Entries supplied
——————————
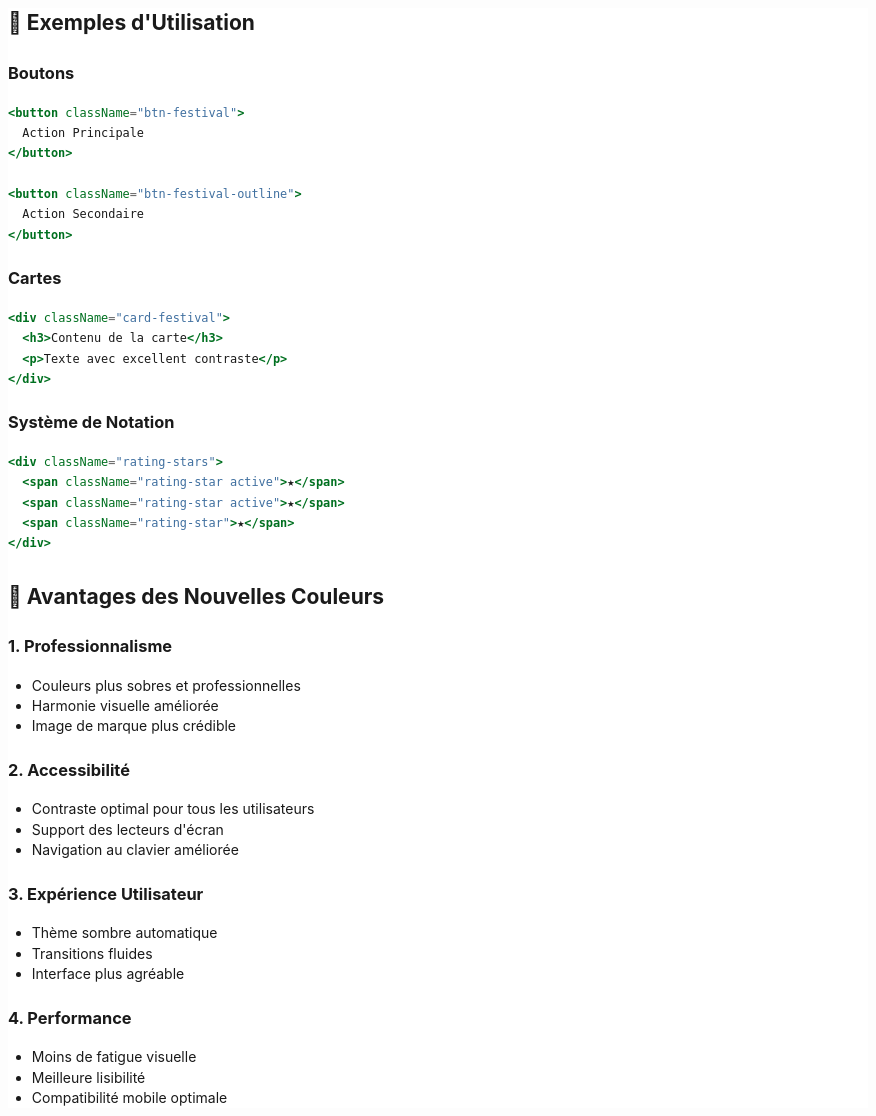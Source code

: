 ## 🎨 Exemples d'Utilisation

### Boutons
```jsx
<button className="btn-festival">
  Action Principale
</button>

<button className="btn-festival-outline">
  Action Secondaire
</button>
```

### Cartes
```jsx
<div className="card-festival">
  <h3>Contenu de la carte</h3>
  <p>Texte avec excellent contraste</p>
</div>
```

### Système de Notation
```jsx
<div className="rating-stars">
  <span className="rating-star active">★</span>
  <span className="rating-star active">★</span>
  <span className="rating-star">★</span>
</div>
```

## 🌟 Avantages des Nouvelles Couleurs

### 1. **Professionnalisme**
- Couleurs plus sobres et professionnelles
- Harmonie visuelle améliorée
- Image de marque plus crédible

### 2. **Accessibilité**
- Contraste optimal pour tous les utilisateurs
- Support des lecteurs d'écran
- Navigation au clavier améliorée

### 3. **Expérience Utilisateur**
- Thème sombre automatique
- Transitions fluides
- Interface plus agréable

### 4. **Performance**
- Moins de fatigue visuelle
- Meilleure lisibilité
- Compatibilité mobile optimale
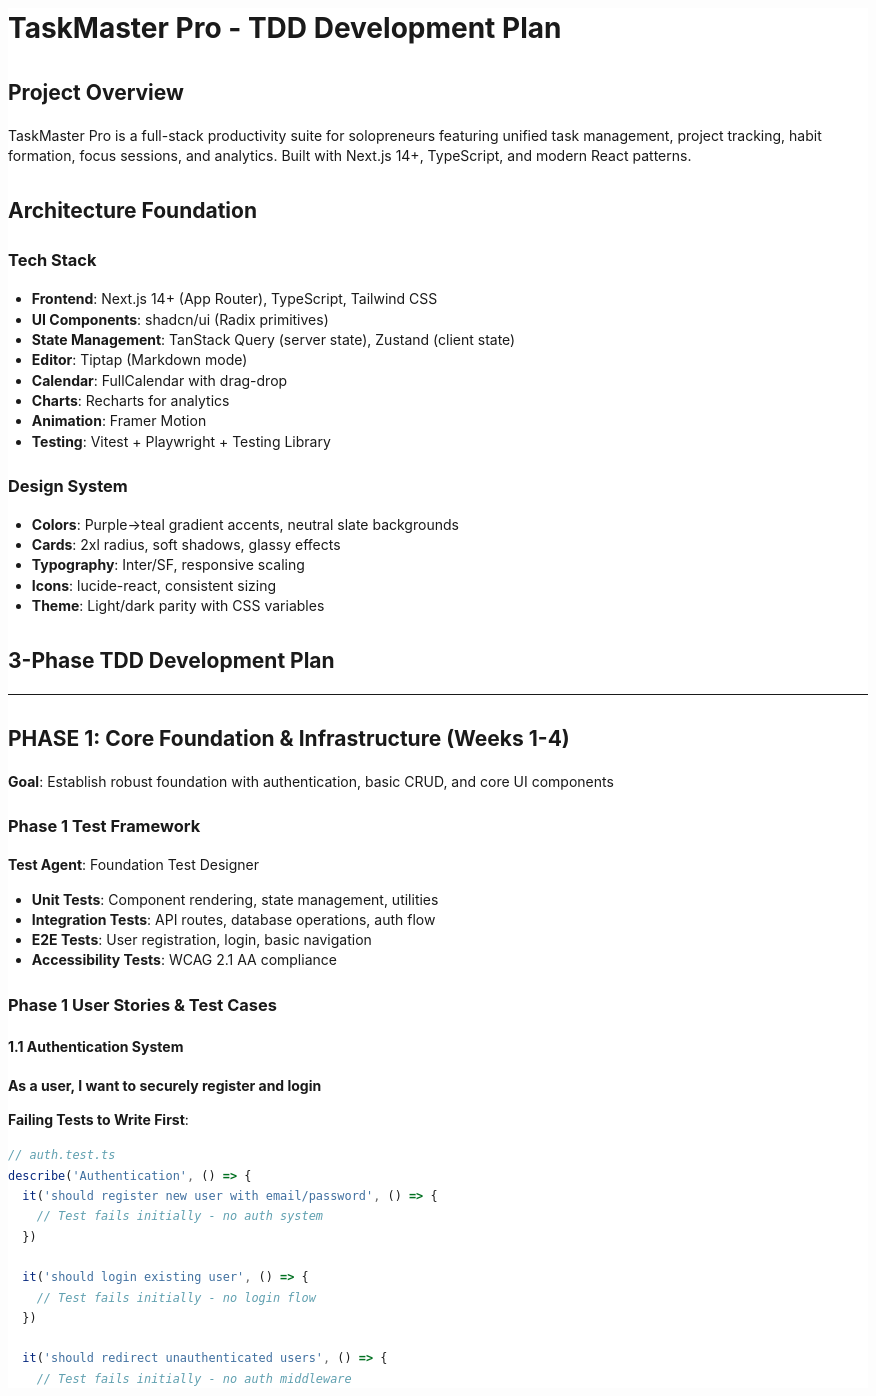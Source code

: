 # TaskMaster Pro - TDD Development Plan

## Project Overview
TaskMaster Pro is a full-stack productivity suite for solopreneurs featuring unified task management, project tracking, habit formation, focus sessions, and analytics. Built with Next.js 14+, TypeScript, and modern React patterns.

## Architecture Foundation

### Tech Stack
- **Frontend**: Next.js 14+ (App Router), TypeScript, Tailwind CSS
- **UI Components**: shadcn/ui (Radix primitives)
- **State Management**: TanStack Query (server state), Zustand (client state)
- **Editor**: Tiptap (Markdown mode)
- **Calendar**: FullCalendar with drag-drop
- **Charts**: Recharts for analytics
- **Animation**: Framer Motion
- **Testing**: Vitest + Playwright + Testing Library

### Design System
- **Colors**: Purple→teal gradient accents, neutral slate backgrounds
- **Cards**: 2xl radius, soft shadows, glassy effects
- **Typography**: Inter/SF, responsive scaling
- **Icons**: lucide-react, consistent sizing
- **Theme**: Light/dark parity with CSS variables

## 3-Phase TDD Development Plan

---

## PHASE 1: Core Foundation & Infrastructure (Weeks 1-4)
**Goal**: Establish robust foundation with authentication, basic CRUD, and core UI components

### Phase 1 Test Framework
**Test Agent**: Foundation Test Designer
- **Unit Tests**: Component rendering, state management, utilities
- **Integration Tests**: API routes, database operations, auth flow
- **E2E Tests**: User registration, login, basic navigation
- **Accessibility Tests**: WCAG 2.1 AA compliance

### Phase 1 User Stories & Test Cases

#### 1.1 Authentication System
**As a user, I want to securely register and login**

**Failing Tests to Write First**:
```typescript
// auth.test.ts
describe('Authentication', () => {
  it('should register new user with email/password', () => {
    // Test fails initially - no auth system
  })
  
  it('should login existing user', () => {
    // Test fails initially - no login flow
  })
  
  it('should redirect unauthenticated users', () => {
    // Test fails initially - no auth middleware
```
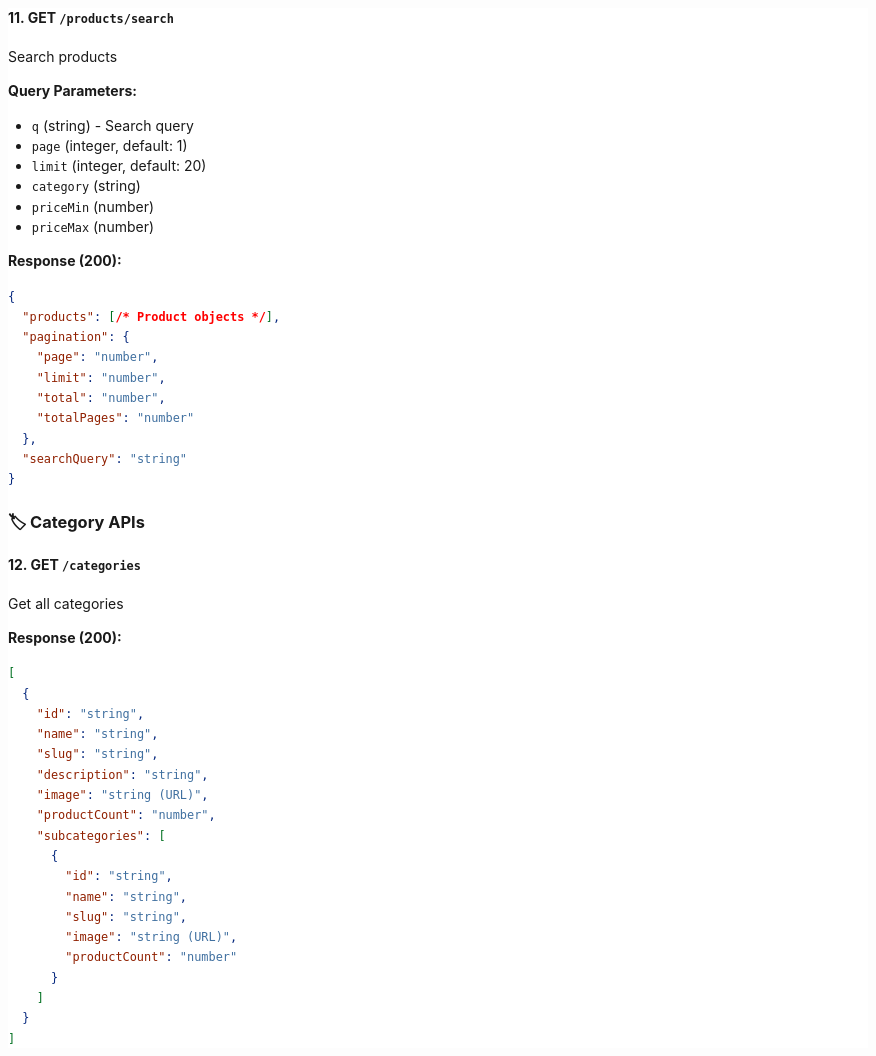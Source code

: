 #### 11. **GET** `/products/search`
Search products

**Query Parameters:**
- `q` (string) - Search query
- `page` (integer, default: 1)
- `limit` (integer, default: 20)
- `category` (string)
- `priceMin` (number)
- `priceMax` (number)

**Response (200):**
```json
{
  "products": [/* Product objects */],
  "pagination": {
    "page": "number",
    "limit": "number",
    "total": "number",
    "totalPages": "number"
  },
  "searchQuery": "string"
}
```

### 🏷️ Category APIs

#### 12. **GET** `/categories`
Get all categories

**Response (200):**
```json
[
  {
    "id": "string",
    "name": "string",
    "slug": "string",
    "description": "string",
    "image": "string (URL)",
    "productCount": "number",
    "subcategories": [
      {
        "id": "string",
        "name": "string",
        "slug": "string",
        "image": "string (URL)",
        "productCount": "number"
      }
    ]
  }
]
```
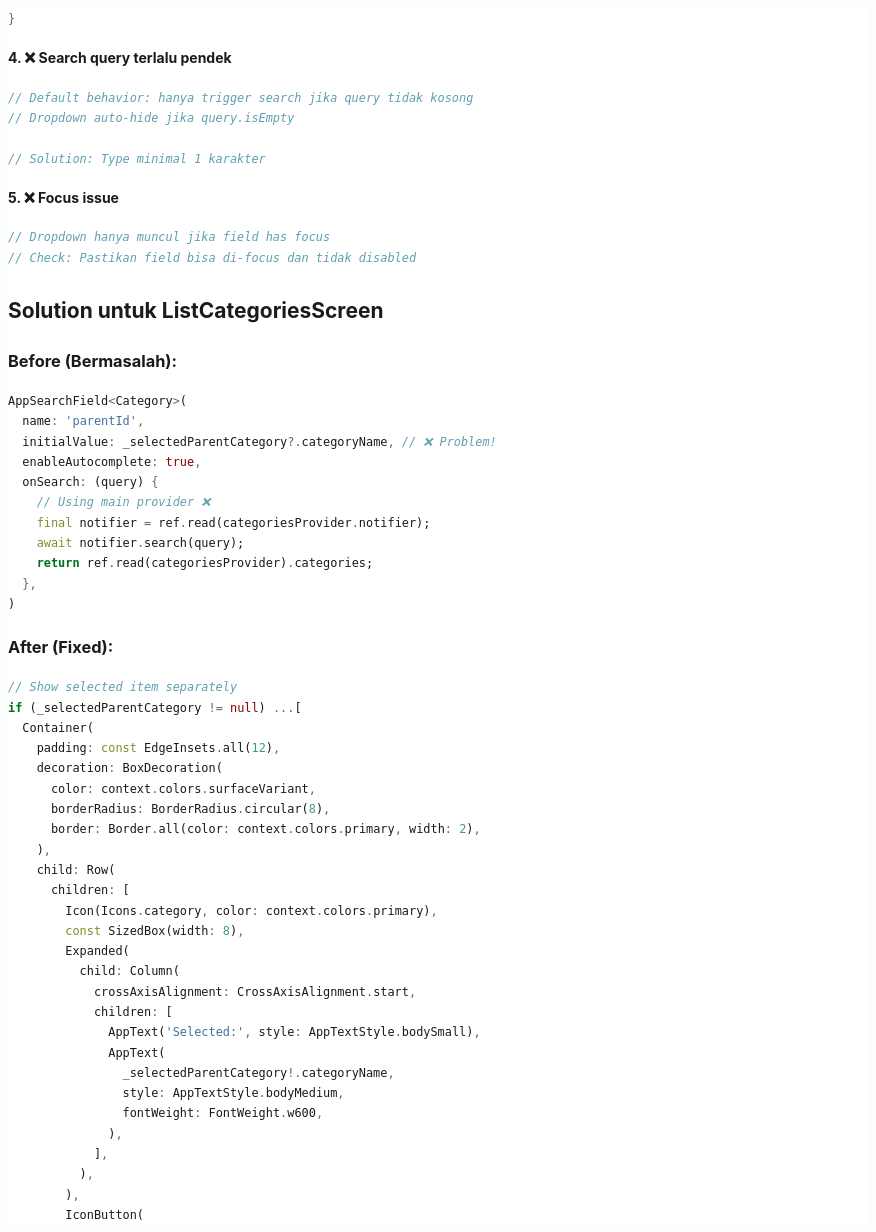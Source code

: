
 ```dart
}
```

#### 4. ❌ Search query terlalu pendek
```dart
// Default behavior: hanya trigger search jika query tidak kosong
// Dropdown auto-hide jika query.isEmpty

// Solution: Type minimal 1 karakter
```

#### 5. ❌ Focus issue
```dart
// Dropdown hanya muncul jika field has focus
// Check: Pastikan field bisa di-focus dan tidak disabled
```

## Solution untuk ListCategoriesScreen

### Before (Bermasalah):
```dart
AppSearchField<Category>(
  name: 'parentId',
  initialValue: _selectedParentCategory?.categoryName, // ❌ Problem!
  enableAutocomplete: true,
  onSearch: (query) {
    // Using main provider ❌
    final notifier = ref.read(categoriesProvider.notifier);
    await notifier.search(query);
    return ref.read(categoriesProvider).categories;
  },
)
```

### After (Fixed):
```dart
// Show selected item separately
if (_selectedParentCategory != null) ...[
  Container(
    padding: const EdgeInsets.all(12),
    decoration: BoxDecoration(
      color: context.colors.surfaceVariant,
      borderRadius: BorderRadius.circular(8),
      border: Border.all(color: context.colors.primary, width: 2),
    ),
    child: Row(
      children: [
        Icon(Icons.category, color: context.colors.primary),
        const SizedBox(width: 8),
        Expanded(
          child: Column(
            crossAxisAlignment: CrossAxisAlignment.start,
            children: [
              AppText('Selected:', style: AppTextStyle.bodySmall),
              AppText(
                _selectedParentCategory!.categoryName,
                style: AppTextStyle.bodyMedium,
                fontWeight: FontWeight.w600,
              ),
            ],
          ),
        ),
        IconButton(
```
——————————
Your instructions
From the first line to the last, transcribe the listing exactly; skip the pictures.

Exercise response
Source code

: ## 🎨 Exemples d'Utilisation

### Boutons
```jsx
<button className="btn-festival">
  Action Principale
</button>

<button className="btn-festival-outline">
  Action Secondaire
</button>
```

### Cartes
```jsx
<div className="card-festival">
  <h3>Contenu de la carte</h3>
  <p>Texte avec excellent contraste</p>
</div>
```

### Système de Notation
```jsx
<div className="rating-stars">
  <span className="rating-star active">★</span>
  <span className="rating-star active">★</span>
  <span className="rating-star">★</span>
</div>
```

## 🌟 Avantages des Nouvelles Couleurs

### 1. **Professionnalisme**
- Couleurs plus sobres et professionnelles
- Harmonie visuelle améliorée
- Image de marque plus crédible

### 2. **Accessibilité**
- Contraste optimal pour tous les utilisateurs
- Support des lecteurs d'écran
- Navigation au clavier améliorée

### 3. **Expérience Utilisateur**
- Thème sombre automatique
- Transitions fluides
- Interface plus agréable

### 4. **Performance**
- Moins de fatigue visuelle
- Meilleure lisibilité
- Compatibilité mobile optimale
Source code

: # TaskMaster Pro - TDD Development Plan

## Project Overview
TaskMaster Pro is a full-stack productivity suite for solopreneurs featuring unified task management, project tracking, habit formation, focus sessions, and analytics. Built with Next.js 14+, TypeScript, and modern React patterns.

## Architecture Foundation

### Tech Stack
- **Frontend**: Next.js 14+ (App Router), TypeScript, Tailwind CSS
- **UI Components**: shadcn/ui (Radix primitives)
- **State Management**: TanStack Query (server state), Zustand (client state)
- **Editor**: Tiptap (Markdown mode)
- **Calendar**: FullCalendar with drag-drop
- **Charts**: Recharts for analytics
- **Animation**: Framer Motion
- **Testing**: Vitest + Playwright + Testing Library

### Design System
- **Colors**: Purple→teal gradient accents, neutral slate backgrounds
- **Cards**: 2xl radius, soft shadows, glassy effects
- **Typography**: Inter/SF, responsive scaling
- **Icons**: lucide-react, consistent sizing
- **Theme**: Light/dark parity with CSS variables

## 3-Phase TDD Development Plan

---

## PHASE 1: Core Foundation & Infrastructure (Weeks 1-4)
**Goal**: Establish robust foundation with authentication, basic CRUD, and core UI components

### Phase 1 Test Framework
**Test Agent**: Foundation Test Designer
- **Unit Tests**: Component rendering, state management, utilities
- **Integration Tests**: API routes, database operations, auth flow
- **E2E Tests**: User registration, login, basic navigation
- **Accessibility Tests**: WCAG 2.1 AA compliance

### Phase 1 User Stories & Test Cases

#### 1.1 Authentication System
**As a user, I want to securely register and login**

**Failing Tests to Write First**:
```typescript
// auth.test.ts
describe('Authentication', () => {
  it('should register new user with email/password', () => {
    // Test fails initially - no auth system
  })
  
  it('should login existing user', () => {
    // Test fails initially - no login flow
  })
  
  it('should redirect unauthenticated users', () => {
    // Test fails initially - no auth middleware
```
Source code

: #### 11. **GET** `/products/search`
Search products

**Query Parameters:**
- `q` (string) - Search query
- `page` (integer, default: 1)
- `limit` (integer, default: 20)
- `category` (string)
- `priceMin` (number)
- `priceMax` (number)

**Response (200):**
```json
{
  "products": [/* Product objects */],
  "pagination": {
    "page": "number",
    "limit": "number",
    "total": "number",
    "totalPages": "number"
  },
  "searchQuery": "string"
}
```

### 🏷️ Category APIs

#### 12. **GET** `/categories`
Get all categories

**Response (200):**
```json
[
  {
    "id": "string",
    "name": "string",
    "slug": "string",
    "description": "string",
    "image": "string (URL)",
    "productCount": "number",
    "subcategories": [
      {
        "id": "string",
        "name": "string",
        "slug": "string",
        "image": "string (URL)",
        "productCount": "number"
      }
    ]
  }
]
```
Source code

:
 ```dart
}
```

#### 4. ❌ Search query terlalu pendek
```dart
// Default behavior: hanya trigger search jika query tidak kosong
// Dropdown auto-hide jika query.isEmpty

// Solution: Type minimal 1 karakter
```

#### 5. ❌ Focus issue
```dart
// Dropdown hanya muncul jika field has focus
// Check: Pastikan field bisa di-focus dan tidak disabled
```

## Solution untuk ListCategoriesScreen

### Before (Bermasalah):
```dart
AppSearchField<Category>(
  name: 'parentId',
  initialValue: _selectedParentCategory?.categoryName, // ❌ Problem!
  enableAutocomplete: true,
  onSearch: (query) {
    // Using main provider ❌
    final notifier = ref.read(categoriesProvider.notifier);
    await notifier.search(query);
    return ref.read(categoriesProvider).categories;
  },
)
```

### After (Fixed):
```dart
// Show selected item separately
if (_selectedParentCategory != null) ...[
  Container(
    padding: const EdgeInsets.all(12),
    decoration: BoxDecoration(
      color: context.colors.surfaceVariant,
      borderRadius: BorderRadius.circular(8),
      border: Border.all(color: context.colors.primary, width: 2),
    ),
    child: Row(
      children: [
        Icon(Icons.category, color: context.colors.primary),
        const SizedBox(width: 8),
        Expanded(
          child: Column(
            crossAxisAlignment: CrossAxisAlignment.start,
            children: [
              AppText('Selected:', style: AppTextStyle.bodySmall),
              AppText(
                _selectedParentCategory!.categoryName,
                style: AppTextStyle.bodyMedium,
                fontWeight: FontWeight.w600,
              ),
            ],
          ),
        ),
        IconButton(
```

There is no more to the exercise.